Ford Bordeaux : Refuser la fatalité, défendre nos emplois, tout simplement

Depuis que Ford a annoncé, le 27 février, sa décision de se désengager, la vie dans l’usine est complètement chamboulée. Ce n’était certes pas une surprise, tant tout indiquait depuis longtemps que Ford avait une stratégie d’abandon. Mais ce n’est quand même pas pareil quand ces choses se disent : un pas est franchi et la situation devient clairement dangereuse.

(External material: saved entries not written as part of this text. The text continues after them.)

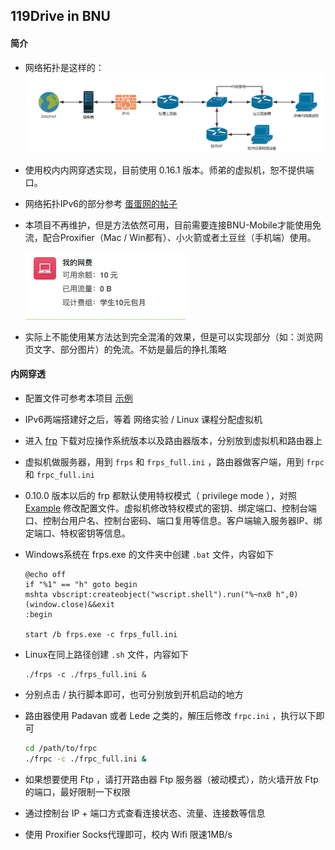 ## 119Drive in BNU

#### 简介

* 网络拓扑是这样的：
  ![Network](./res/network.png)

* 使用校内内网穿透实现，目前使用 0.16.1 版本。师弟的虚拟机，恕不提供端口。

* 网络拓扑IPv6的部分参考 [蛋蛋网的帖子](https://www.oiegg.com/viewthread.php?tid=2049043)

* 本项目不再维护，但是方法依然可用，目前需要连接BNU-Mobile才能使用免流，配合Proxifier（Mac / Win都有）、小火箭或者土豆丝（手机端）使用。

  ![](./res/free.png)


* 实际上不能使用某方法达到完全混淆的效果，但是可以实现部分（如：浏览网页文字、部分图片）的免流。不妨是最后的挣扎策略

#### 内网穿透

- 配置文件可参考本项目 [示例](./example)

- IPv6两端搭建好之后，等着 网络实验 / Linux 课程分配虚拟机

- 进入 [frp](https://github.com/fatedier/frp/releases) 下载对应操作系统版本以及路由器版本，分别放到虚拟机和路由器上

- 虚拟机做服务器，用到 `frps` 和 `frps_full.ini` ，路由器做客户端，用到 `frpc` 和 `frpc_full.ini`

- 0.10.0 版本以后的 frp 都默认使用特权模式（ privilege mode ），对照 [Example](https://github.com/fatedier/frp#example-usage) 修改配置文件。虚拟机修改特权模式的密钥、绑定端口、控制台端口、控制台用户名、控制台密码、端口复用等信息。客户端输入服务器IP、绑定端口、特权密钥等信息。

- Windows系统在 frps.exe 的文件夹中创建 `.bat` 文件，内容如下

  ```
  @echo off 
  if "%1" == "h" goto begin 
  mshta vbscript:createobject("wscript.shell").run("%~nx0 h",0)(window.close)&&exit 
  :begin

  start /b frps.exe -c frps_full.ini
  ```

- Linux在同上路径创建 `.sh` 文件，内容如下

  ```
  ./frps -c ./frps_full.ini &
  ```

- 分别点击 / 执行脚本即可，也可分别放到开机启动的地方

- 路由器使用 Padavan 或者 Lede 之类的，解压后修改 `frpc.ini` ，执行以下即可

  ```bash
  cd /path/to/frpc
  ./frpc -c ./frpc_full.ini &
  ```

- 如果想要使用 Ftp ，请打开路由器 Ftp 服务器（被动模式），防火墙开放 Ftp 的端口，最好限制一下权限

- 通过控制台 IP + 端口方式查看连接状态、流量、连接数等信息

- 使用 Proxifier Socks代理即可，校内 Wifi 限速1MB/s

Depuis trois semaines, la production tourne plus ou moins au ralenti selon les secteurs, parfois c’est quasiment au niveau zéro. C’est la première forme d’expression de l’écœurement, de la colère. Il y a aussi les actions dans l’usine, les débrayages, les assemblées générales qui rassemblent plus ou moins de monde. Autant d’occasions de discuter entre nous, ce qui est très important. Et puis il y a les actions à l’extérieur, les distributions de tracts chez les concessionnaires, devant les gares et les aéroports, en cherchant les endroits pour être visibles et toucher la population.

Déterminés, malgré tout

Nous sommes une minorité, encore que ça dépend des fois, à faire grève ou à nous mobiliser à l’extérieur, mais une grande majorité à refuser la décision de Ford, à exiger malgré tout le maintien de l’usine et de tous les emplois, à ne pas tomber dans le piège des primes de départ à négocier. Nous voulons garder notre boulot parce que derrière on le sait c’est la galère de la précarité. Oui, l’ambiance est aujourd’hui au refus et surtout pas à se démoraliser ou à se résigner même si la peur du lendemain est là.

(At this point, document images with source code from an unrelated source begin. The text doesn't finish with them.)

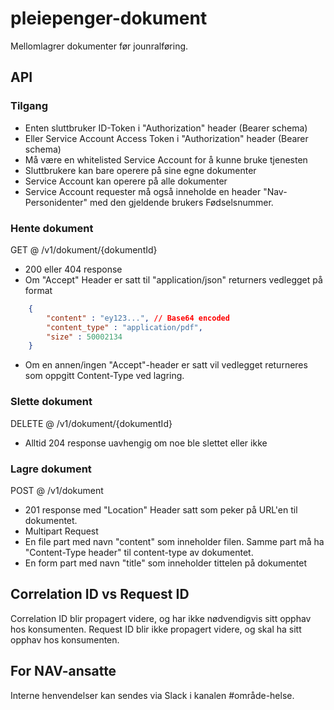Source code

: # pleiepenger-dokument

Mellomlagrer dokumenter før jounralføring.

## API
### Tilgang
- Enten sluttbruker ID-Token i "Authorization" header (Bearer schema)
- Eller Service Account Access Token i "Authorization" header (Bearer schema)
- Må være en whitelisted Service Account for å kunne bruke tjenesten
- Sluttbrukere kan bare operere på sine egne dokumenter
- Service Account kan operere på alle dokumenter
- Service Account requester må også inneholde en header "Nav-Personidenter" med den gjeldende brukers Fødselsnummer.

### Hente dokument
GET @ /v1/dokument/{dokumentId}
- 200 eller 404 response
- Om "Accept" Header er satt til "application/json" returners vedlegget på format
```json
    {
        "content" : "ey123...", // Base64 encoded
        "content_type" : "application/pdf",
        "size" : 50002134
    }
```
- Om en annen/ingen "Accept"-header er satt vil vedlegget returneres som oppgitt Content-Type ved lagring.

### Slette dokument
DELETE @ /v1/dokument/{dokumentId}
- Alltid 204 response uavhengig om noe ble slettet eller ikke

### Lagre dokument
POST @ /v1/dokument
- 201 response med "Location" Header satt som peker på URL'en til dokumentet.
- Multipart Request
- En file part med navn "content" som inneholder filen. Samme part må ha "Content-Type header" til content-type av dokumentet.
- En form part med navn "title" som inneholder tittelen på dokumentet

## Correlation ID vs Request ID
Correlation ID blir propagert videre, og har ikke nødvendigvis sitt opphav hos konsumenten.
Request ID blir ikke propagert videre, og skal ha sitt opphav hos konsumenten.

## For NAV-ansatte

Interne henvendelser kan sendes via Slack i kanalen #område-helse.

Il faut dire que l’équipe militante CGT est très déterminée et très active, proposant des initiatives, cherchant du soutien à l’extérieur, essayant de faire le lien avec d’autres luttes (postierEs, étudiantEs…). Une réunion pour le « tous ensemble » a été organisée devant l’usine avec associations, syndicats, collectifs, partis politiques de gauche et élus locaux. Nous étions une centaine de militantEs. Il en est sorti un appel à une manifestation unitaire le samedi 24 mars pour la défense des emplois de toutes et tous, public, privé. 

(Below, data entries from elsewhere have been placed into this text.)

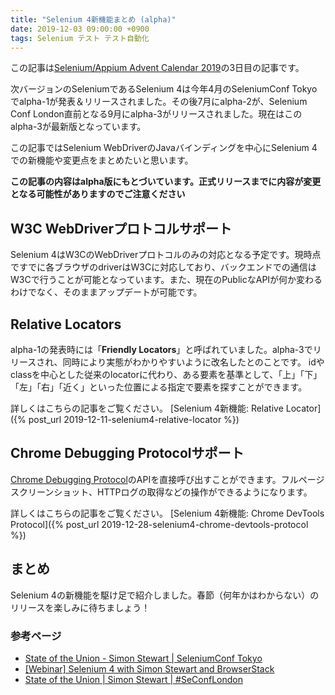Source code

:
```yaml
---
title: "Selenium 4新機能まとめ (alpha)"
date: 2019-12-03 09:00:00 +0900
tags: Selenium テスト テスト自動化
---
```


この記事は[Selenium/Appium Advent Calendar 2019](https://qiita.com/advent-calendar/2019/selenium_and_appium)の3日目の記事です。

次バージョンのSeleniumであるSelenium 4は今年4月のSeleniumConf Tokyoでalpha-1が発表＆リリースされました。その後7月にalpha-2が、Selenium Conf London直前となる9月にalpha-3がリリースされました。現在はこのalpha-3が最新版となっています。

この記事ではSelenium WebDriverのJavaバインディングを中心にSelenium 4での新機能や変更点をまとめたいと思います。

**この記事の内容はalpha版にもとづいています。正式リリースまでに内容が変更となる可能性がありますのでご注意ください**

## W3C WebDriverプロトコルサポート

Selenium 4はW3CのWebDriverプロトコルのみの対応となる予定です。現時点ですでに各ブラウザのdriverはW3Cに対応しており、バックエンドでの通信はW3Cで行うことが可能となっています。また、現在のPublicなAPIが何か変わるわけでなく、そのままアップデートが可能です。

## Relative Locators

alpha-1の発表時には「**Friendly Locators**」と呼ばれていました。alpha-3でリリースされ、同時により実態がわかりやすいように改名したとのことです。
idやclassを中心とした従来のlocatorに代わり、ある要素を基準として、「上」「下」「左」「右」「近く」といった位置による指定で要素を探すことができます。

詳しくはこちらの記事をご覧ください。
[Selenium 4新機能: Relative Locator]({% post_url 2019-12-11-selenium4-relative-locator %})

## Chrome Debugging Protocolサポート

[Chrome Debugging Protocol](https://chromedevtools.github.io/devtools-protocol/)のAPIを直接呼び出すことができます。フルページスクリーンショット、HTTPログの取得などの操作ができるようになります。

詳しくはこちらの記事をご覧ください。
[Selenium 4新機能: Chrome DevTools Protocol]({% post_url 2019-12-28-selenium4-chrome-devtools-protocol %})

## まとめ

Selenium 4の新機能を駆け足で紹介しました。春節（何年かはわからない）のリリースを楽しみに待ちましょう！

### 参考ページ

* [State of the Union - Simon Stewart \| SeleniumConf Tokyo](https://www.youtube.com/watch?v=NtEZ2aBszrc)
* [[Webinar] Selenium 4 with Simon Stewart and BrowserStack](https://www.browserstack.com/blog/webinar-selenium-4-with-simon-stewart/)
* [State of the Union \| Simon Stewart \| #SeConfLondon](https://www.youtube.com/watch?v=RGM4FtDA06M)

Une mobilisation large à construire 

Une soirée concert de soutien est organisée le samedi 21 avril, avec le soutien de la mairie de Blanquefort. Une manière aussi d’élargir la lutte, d’impliquer des artistes. Et aussi des intellectuels par un forum qui aura lieu dans l’après-midi pour débattre du refus de la fatalité, d’un système injuste, des richesses détournées, du droit des salariéEs, de l’illégitimité de la multinationale, etc. 

Le sort d’une usine, de ses emplois directs et des 3000 emplois induits, cela concerne tout le monde. Alors on sollicite tous azimuts, persuadés que si nous avons une chance de nous en sortir, de sauver vraiment les emplois, alors il faut une bataille qui mobilise très largement. Notre culot à refuser le départ de Ford, à refuser tout plan de reprise forcément bidon, notre confiance dans nos possibilités, notre détermination… dépendent des liens avec la population, les autres salariéEs, les éluEs locaux, les artistes…

Nous avons une mobilisation à construire, mais aussi besoin de discuter de cette société, de ce patronat qui empoche des aides publiques et fait ce qu’il veut derrière. Le cas Ford, comme ceux de Bosch ou Coca-Cola, parmi tant d’autres, posent des problèmes politiques et non pas seulement économiques. C’est ce droit de licencier et de liquider des emplois que nous contestons. Notre travail depuis des décennies, notre santé que nous avons laissée plus ou moins, toutes ces subventions publiques absorbées : il y a de quoi remettre en cause le pouvoir de décider des capitalistes.